So, we don't know which is right.  It would really help to know what
the instruction at gosortx:16D is, or even how many single-steps
into gosortx it is...

Regards, hve.

========
Newsgroups: comp.databases.pick
Subject: Re: Who's right?
From: dauphin@aztec.co.za (Bob Dubery)
Date: Wed, 28 Feb 1996 21:06:39 GMT

heggers@netcom.com (Henry Eggers) wrote:

>Meanwhile, I don't know that anyone ever figured out what the mechanism of
>the creation of two items of the same item-id was;  but I've not seen
>it in a long time...
Off the top of my head, after a tough day, what if a record from a
group spanning multiple frames is read? If this record was in the
first frame and the record was updated then it would be appended to
the end of the last frame in the group. Now the machine crashes before
all the frames have been flushed to disk - two frames in the same
group could contain records with the same key.
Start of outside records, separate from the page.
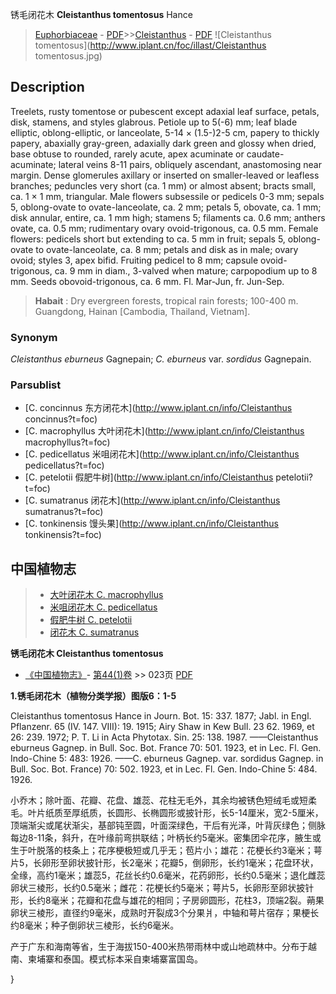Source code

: 锈毛闭花木  **Cleistanthus tomentosus** Hance

> [Euphorbiaceae](http://www.iplant.cn/info/Euphorbiaceae?t=foc) - [PDF](http://www.iplant.cn/foc/pdf/Euphorbiaceae.pdf)>>[Cleistanthus](http://www.iplant.cn/info/Cleistanthus?t=foc) - [PDF](http://www.iplant.cn/foc/pdf/Cleistanthus.pdf)
![Cleistanthus tomentosus](http://www.iplant.cn/foc/illast/Cleistanthus tomentosus.jpg)

## Description

Treelets, rusty tomentose or pubescent except adaxial leaf surface, petals, disk, stamens, and styles glabrous. Petiole up to 5(-6) mm; leaf blade elliptic, oblong-elliptic, or lanceolate, 5-14 × (1.5-)2-5 cm, papery to thickly papery, abaxially gray-green, adaxially dark green and glossy when dried, base obtuse to rounded, rarely acute, apex acuminate or caudate-acuminate; lateral veins 8-11 pairs, obliquely ascendant, anastomosing near margin. Dense glomerules axillary or inserted on smaller-leaved or leafless branches; peduncles very short (ca. 1 mm) or almost absent; bracts small, ca. 1 × 1 mm, triangular. Male flowers subsessile or pedicels 0-3 mm; sepals 5, oblong-ovate to ovate-lanceolate, ca. 2 mm; petals 5, obovate, ca. 1 mm; disk annular, entire, ca. 1 mm high; stamens 5; filaments ca. 0.6 mm; anthers ovate, ca. 0.5 mm; rudimentary ovary ovoid-trigonous, ca. 0.5 mm. Female flowers: pedicels short but extending to ca. 5 mm in fruit; sepals 5, oblong-ovate to ovate-lanceolate, ca. 8 mm; petals and disk as in male; ovary ovoid; styles 3, apex bifid. Fruiting pedicel to 8 mm; capsule ovoid-trigonous, ca. 9 mm in diam., 3-valved when mature; carpopodium up to 8 mm. Seeds obovoid-trigonous, ca. 6 mm. Fl. Mar-Jun, fr. Jun-Sep.

> **Habait** : 
> Dry evergreen forests, tropical rain forests; 100-400 m. Guangdong, Hainan [Cambodia, Thailand, Vietnam].

### Synonym
*Cleistanthus eburneus* Gagnepain; *C. eburneus* var. *sordidus* Gagnepain.

### Parsublist

* [C.  concinnus  东方闭花木](http://www.iplant.cn/info/Cleistanthus concinnus?t=foc)
* [C.  macrophyllus  大叶闭花木](http://www.iplant.cn/info/Cleistanthus macrophyllus?t=foc)
* [C.  pedicellatus  米咀闭花木](http://www.iplant.cn/info/Cleistanthus pedicellatus?t=foc)
* [C.  petelotii  假肥牛树](http://www.iplant.cn/info/Cleistanthus petelotii?t=foc)
* [C.  sumatranus  闭花木](http://www.iplant.cn/info/Cleistanthus sumatranus?t=foc)
* [C.  tonkinensis  馒头果](http://www.iplant.cn/info/Cleistanthus tonkinensis?t=foc)

## 中国植物志

> * [大叶闭花木  C.  macrophyllus](Cleistanthus-macrophyllus-大叶闭花木.md)
> * [米咀闭花木  C.  pedicellatus](Cleistanthus-pedicellatus-米咀闭花木.md)
> * [假肥牛树  C.  petelotii](Cleistanthus-petelotii-假肥牛树.md)
> * [闭花木  C.  sumatranus](Cleistanthus-sumatranus-闭花木.md)

**锈毛闭花木 Cleistanthus tomentosus**

* [《中国植物志》](http://www.iplant.cn/frps)- [第44(1)卷](http://www.iplant.cn/frps/vol/44(1)) >> 023页 [PDF](http://www.iplant.cn/frps/pdf/44(1)/023.PDF)

**1.锈毛闭花木（植物分类学报）图版6：1-5**

Cleistanthus tomentosus Hance in Journ. Bot. 15: 337. 1877; Jabl. in Engl. Pflanzenr. 65 (IV. 147. VIII): 19. 1915; Airy Shaw in Kew Bull. 23 62. 1969, et 26: 239. 1972; P. T. Li in Acta Phytotax. Sin. 25: 138. 1987. ——Cleistanthus eburneus Gagnep. in Bull. Soc. Bot. France 70: 501. 1923, et in Lec. Fl. Gen. Indo-Chine 5: 483: 1926. ——C. eburneus Gagnep. var. sordidus Gagnep. in Bull. Soc. Bot. France) 70: 502. 1923, et in Lec. Fl. Gen. Indo-Chine 5: 484. 1926.

小乔木；除叶面、花瓣、花盘、雄蕊、花柱无毛外，其余均被锈色短绒毛或短柔毛。叶片纸质至厚纸质，长圆形、长椭圆形或披针形，长5-14厘米，宽2-5厘米，顶端渐尖或尾状渐尖，基部钝至圆，叶面深绿色，干后有光泽，叶背灰绿色；侧脉每边8-11条，斜升，在叶缘前弯拱联结；叶柄长约5毫米。密集团伞花序，腋生或生于叶脱落的枝条上；花序梗极短或几乎无；苞片小；雄花：花梗长约3毫米；萼片5，长卵形至卵状披针形，长2毫米；花瓣5，倒卵形，长约1毫米；花盘环状，全缘，高约1毫米；雄蕊5，花丝长约0.6毫米，花药卵形，长约0.5毫米；退化雌蕊卵状三棱形，长约0.5毫米；雌花：花梗长约5毫米；萼片5，长卵形至卵状披针形，长约8毫米；花瓣和花盘与雄花的相同；子房卵圆形，花柱3，顶端2裂。蒴果卵状三棱形，直径约9毫米，成熟时开裂成3个分果爿，中轴和萼片宿存；果梗长约8毫米；种子倒卵状三棱形，长约6毫米。

产于广东和海南等省，生于海拔150-400米热带雨林中或山地疏林中。分布于越南、柬埔寨和泰国。模式标本采自柬埔寨富国岛。

}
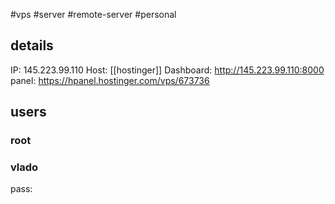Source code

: #vps #server #remote-server #personal

## details

IP: 145.223.99.110
Host: [[hostinger]]
Dashboard: http://145.223.99.110:8000
panel: https://hpanel.hostinger.com/vps/673736


## users

### root

### vlado
pass: 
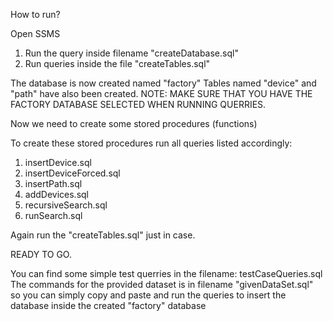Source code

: How to run?

Open SSMS

1. Run the query inside filename "createDatabase.sql"
2. Run queries inside the file "createTables.sql"


The database is now created named "factory"
Tables named "device" and "path" have also been created.
NOTE: MAKE SURE THAT YOU HAVE THE FACTORY DATABASE SELECTED WHEN RUNNING QUERRIES.

Now we need to create some stored procedures (functions)

To create these stored procedures run all queries listed accordingly:
1. insertDevice.sql
2. insertDeviceForced.sql
3. insertPath.sql
4. addDevices.sql
5. recursiveSearch.sql
6. runSearch.sql


Again run the "createTables.sql" just in case.

READY TO GO.

You can find some simple test querries in the filename: testCaseQueries.sql
The commands for the provided dataset is in filename "givenDataSet.sql" so you can simply copy and paste and run the queries to insert the database inside the created "factory" database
>:          The TCL commands on my Ultimate machine are:
>:
>:          1. >CREATE-FILE TEMP 1,1 301,1      [or appropriate size]
>:
>:          2. >COPY filename * (I              [to suppress ItemID's]
>:              to:(TEMP

>:          3. >CLEAR-FILE DATA filename

>:          4. >COPY TEMP *
>:              to:(filename

>:          5. >DELETE-FILE TEMP
As Henry pointed out, if a situation of duplicate item-ids (in itself
a type of GFE) occurs then succesive updates of that record will in
fact alternately update the two records with the duplicated ID as the
record may be read from anywhere in the group but will always be
written to the end of the group. You may need to isloate the records
with the duplicated key first and reconcile the data in those two so
as to incorporate all the updates in to one record. Merely copying
backwards and forwards WILL remove one of the records but may also
remove some data that you'd rather retain.

Bob Dubery
Johannesburg
South Africa


========
Newsgroups: comp.databases.pick
Subject: Re: Who's right?
From: heggers@netcom.com (Henry Eggers)
Date: Sun, 3 Mar 1996 17:54:22 GMT

Bob Dubery (dauphin@aztec.co.za) wrote:
: heggers@netcom.com (Henry Eggers) wrote:

: >Meanwhile, I don't know that anyone ever figured out what the mechanism of
: >the creation of two items of the same item-id was;  but I've not seen
: >it in a long time...

: Off the top of my head, after a tough day, what if a record from a
: group spanning multiple frames is read? If this record was in the
: first frame and the record was updated then it would be appended to
: the end of the last frame in the group. Now the machine crashes before
: all the frames have been flushed to disk - two frames in the same
: group could contain records with the same key.

Unlikely, but...

The 'conventional' method of 'copying' an item onto the end is to start
at the 'existing' copy in the group and copy the succeeding item 'to the
left' over it, and its successor, and its successor, u mak galue (and
so on), until the end is reached, and then to copy the new version
onto the end, with the wite wequied (ww) flag transferred to the
FID table page control byte when the destination register leaves each
frame.  ['Write required' was apparantly passed through an Elmer Fudd
filter at some point in the distant past.]  In this case, it would be
difficult to have the first-updated frames remain in memory, and the
New instance of the item be successfully written to disk.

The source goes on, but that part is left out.